Identifying the reason for different electric bills can be confusing. Do they read the meter monthly or estimate and correct at the next actual reading?
Set temperature as Chandler mentioned needs to be determined.
In some cases reading the meter herself and keeping a record can help identify the problem and provide support if it needs to be corrected. What type of meter and can she access it to obtain readings?
Can you give us some actual numbers as opposed to percentages? A $15 difference is less of a concern than a $50 difference. 

Bud


----------



## hkstroud

Is the stove gas or electric? 
If electric, does she do a lot of cooking, especially baking?
Is there a clothes washer and dryer? If so is the dryer electric or gas? Is it used a lot?


----------



## v194

hkstroud said:


> Is the stove gas or electric?
> If electric, does she do a lot of cooking, especially baking?
> Is there a clothes washer and dryer? If so is the dryer electric or gas? Is it used a lot?


Its electric, she has used the stove 2 times this past month.
Washer and dryer (electric) she has used it 3 times this past month.


----------



## Tizzer

v194 said:


> Honestly I dont really know for sure. Im thinking 75? I think the shock is that its one person and the difference between two months is 55% higher. Just wondering if there is something wrong with the HVAC's efficiency and if so how to get the apartments landlord to understand the situation.

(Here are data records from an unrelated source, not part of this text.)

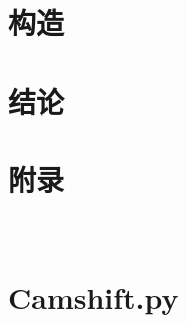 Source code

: \documentclass{article}
\begin{document}
\large




\newpage
\section{构造}

\section{结论}

\section{附录}
\newpage
\appendix
\section{\\Camshift.py} \label{App:AppendixA}
\end{document}
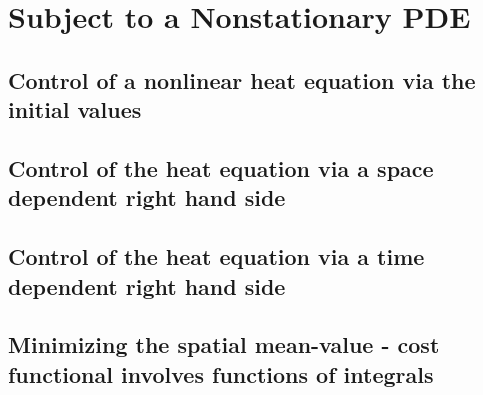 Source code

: \documentclass[a4paper,cleardoubleempty]{scrreprt}
\theoremstyle{plain}
\theoremstyle{remark}
\begin{document}
\section{Subject to a Nonstationary PDE}
\label{OPT_Instat}
\subsection{Control of a nonlinear heat equation via the initial values}
\label{OPT_Instat initial-value end-time}

\clearpage
\subsection{Control of the heat equation via a space dependent right hand side}
\label{OPT_Instat stationary control}

\clearpage
\subsection{Control of the heat equation via a time dependent right hand side}
\label{OPT_Instat nonstationary control}

\clearpage
\subsection{Minimizing the spatial mean-value - cost functional involves functions of integrals}
\label{OPT_Instat initial-value extension}

\clearpage










\printindex

\end{document}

So you don't know. You don't know if the previous tenant even used the air back in May. Can you tell if the stat. in your daughter's apt. is fairly modern/accurate?
When she heads off to work, does she leave it at 72 instead of turning it up a bit. Say to 78.
I do and I live upstairs and get $40 electric bills.


----------



## v194

Tizzer said:


> So you don't know. You don't know if the previous tenant even used the air back in May. Can you tell if the stat. in your daughter's apt. is fairly modern/accurate?
> When she heads off to work, does she leave it at 72 instead of turning it up a bit. Say to 78.
> I do and I live upstairs and get $40 electric bills.

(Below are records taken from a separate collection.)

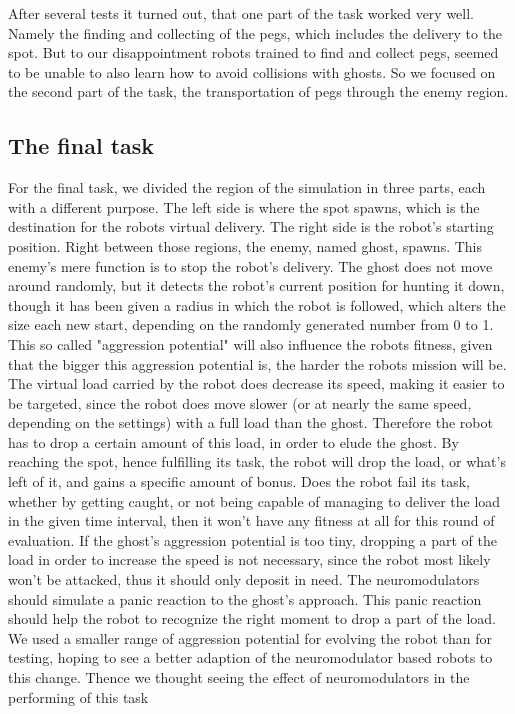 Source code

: \documentclass[12pt,fleqn,a4paper]{article}
\begin{document}
After several tests it turned out, that one part of the task worked very well. Namely the finding and collecting of the pegs, which includes the delivery to the spot. But to our disappointment robots trained to find and collect pegs, seemed to be unable to also learn how to avoid collisions with ghosts. So we focused on the second part of the task, the transportation of pegs through the enemy region.

\subsection{The final task}
For the final task, we divided the region of the simulation in three parts, each with a different purpose. The left side is where the spot spawns, which is the destination for the robots virtual delivery. The right side is the robot's
starting position. Right between those regions, the enemy, named ghost, spawns. This enemy's mere function is to stop the robot's delivery. The ghost does not move around randomly, but it detects the robot's current position for hunting it down, though it has been given a radius in which the robot is followed, which alters the size each new start, depending on the randomly generated number from 0 to 1. This so called "aggression potential" will also influence the robots fitness, given that the bigger this aggression potential is, the harder the robots mission will be. The virtual load carried by the robot does decrease its speed, making it easier to be targeted, since the robot does move slower (or at nearly the same speed, depending on the settings) with a full load than the ghost. Therefore the robot has to drop a certain amount of this load, in order to elude the ghost. By reaching the spot, hence fulfilling its task, the robot will drop the load, or what's left of it, and gains a specific amount of bonus. Does the robot fail its task, whether by getting caught, or not being capable of managing to deliver the load in the given time interval, then it won't have any fitness at all for this round of evaluation. If the ghost's aggression potential is too tiny, dropping a part of the load in order to increase the speed is not necessary, since the robot most likely won't be attacked, thus it should only deposit in need. 
The neuromodulators should simulate a panic reaction to the ghost's approach. This panic reaction should help the robot to recognize the right moment to drop a part of the load.
We used a smaller range of aggression potential for evolving the robot than for testing, hoping to see a better adaption of the neuromodulator based robots to this change.
Thence we thought seeing the effect of neuromodulators in the performing of this task
\end{document}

I asked and she said she leaves it on 75* all the time.
The T-stat is an old analog type probably from when the building was first constructed. I hope to get some specs on the HP unit and from what I see it look like it has been there since the building was built. Im guessing at least 15 years ago? I don't know at this point.
If it does prove to be old and inefficient I doubt the management staff will care one iota if the tenant gets high bills because of it. Replacement on a "functioning" unit would probably never happen because of the initial cost.


----------



## Nik333

v194 said:


> Its electric, she has used the stove 2 times this past month.
> Washer and dryer (electric) she has used it 3 times this past month.


I hate to say this, but it seems odd that she only used the washer & dryer 3x in a month. Is there any reason she might not want to tell you about the use? Are you paying for rent & utilities?


----------



## v194

Nik333 said:


> I hate to say this, but it seems odd that she only used the washer & dryer 3x in a month. Is there any reason she might not want to tell you about the use? Are you paying for rent & utilities?

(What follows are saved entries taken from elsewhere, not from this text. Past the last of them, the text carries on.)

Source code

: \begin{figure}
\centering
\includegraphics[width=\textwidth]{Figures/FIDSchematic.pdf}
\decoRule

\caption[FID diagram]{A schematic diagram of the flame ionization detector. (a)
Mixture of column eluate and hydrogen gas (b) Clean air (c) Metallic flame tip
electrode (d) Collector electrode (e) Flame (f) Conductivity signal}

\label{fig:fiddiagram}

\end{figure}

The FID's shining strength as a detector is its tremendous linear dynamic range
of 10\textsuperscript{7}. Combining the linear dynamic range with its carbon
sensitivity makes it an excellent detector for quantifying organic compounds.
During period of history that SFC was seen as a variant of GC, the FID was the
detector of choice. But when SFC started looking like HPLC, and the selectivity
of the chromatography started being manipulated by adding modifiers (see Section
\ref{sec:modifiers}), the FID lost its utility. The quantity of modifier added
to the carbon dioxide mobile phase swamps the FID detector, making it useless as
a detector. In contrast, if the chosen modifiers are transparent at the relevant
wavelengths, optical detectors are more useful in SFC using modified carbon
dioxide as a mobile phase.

No (laughs) She is paying and as an aside she is a very thrifty graduate student. 
She usually does laundry once a week, (4 weeks in a month) It happens that she has used it only 3 times last month.
We are just at a loss as to why the usage or kilowatt hour used is so high, and are looking to see if the appliances (old refrigerator in the unit and heat pump) might be to blame. Perhaps lack of insulation too.
I'm just under the feeling that the old stuff and lack of skilled apartment construction might be to blame. IDK??


----------



## hkstroud

Suggest that you or your daughter turns the thermostat up so air conditioner is not running, turn everything electrical off, then go out and observe the electric meter.

Now even a clock or a door bell will make the meter turn but is should be very,very slow. Then you can begin turning things back on to locate the source of use.


----------



## Tizzer

v194 said:


> I asked and she said she leaves it on 75* all the time.
> The T-stat is an old analog type probably from when the building was first constructed. I hope to get some specs on the HP unit and from what I see it look like it has been there since the building was built. Im guessing at least 15 years ago? I don't know at this point.
> If it does prove to be old and inefficient I doubt the management staff will care one iota if the tenant gets high bills because of it. Replacement on a "functioning" unit would probably never happen because of the initial cost.


Get a digital thermostat. Costs around $25. Ask the Office if maintenance can put it in or if you can if you know how. When I head out in the a.m.. I turn the stat up to 79 or so. No need for a cold home when no one is there.
I put a 52 inch ceiling fan in the living room of a mine and a few tenants here. 
I know for a fact we wouldn't swap out a perfectly working a/c unit just because a tenant of 2 months had "high' electric bills. Think of the tenants that have been there for years.
If you rented out a house for instance, would you spend hundreds of dollars for a new unit even though the old one worked?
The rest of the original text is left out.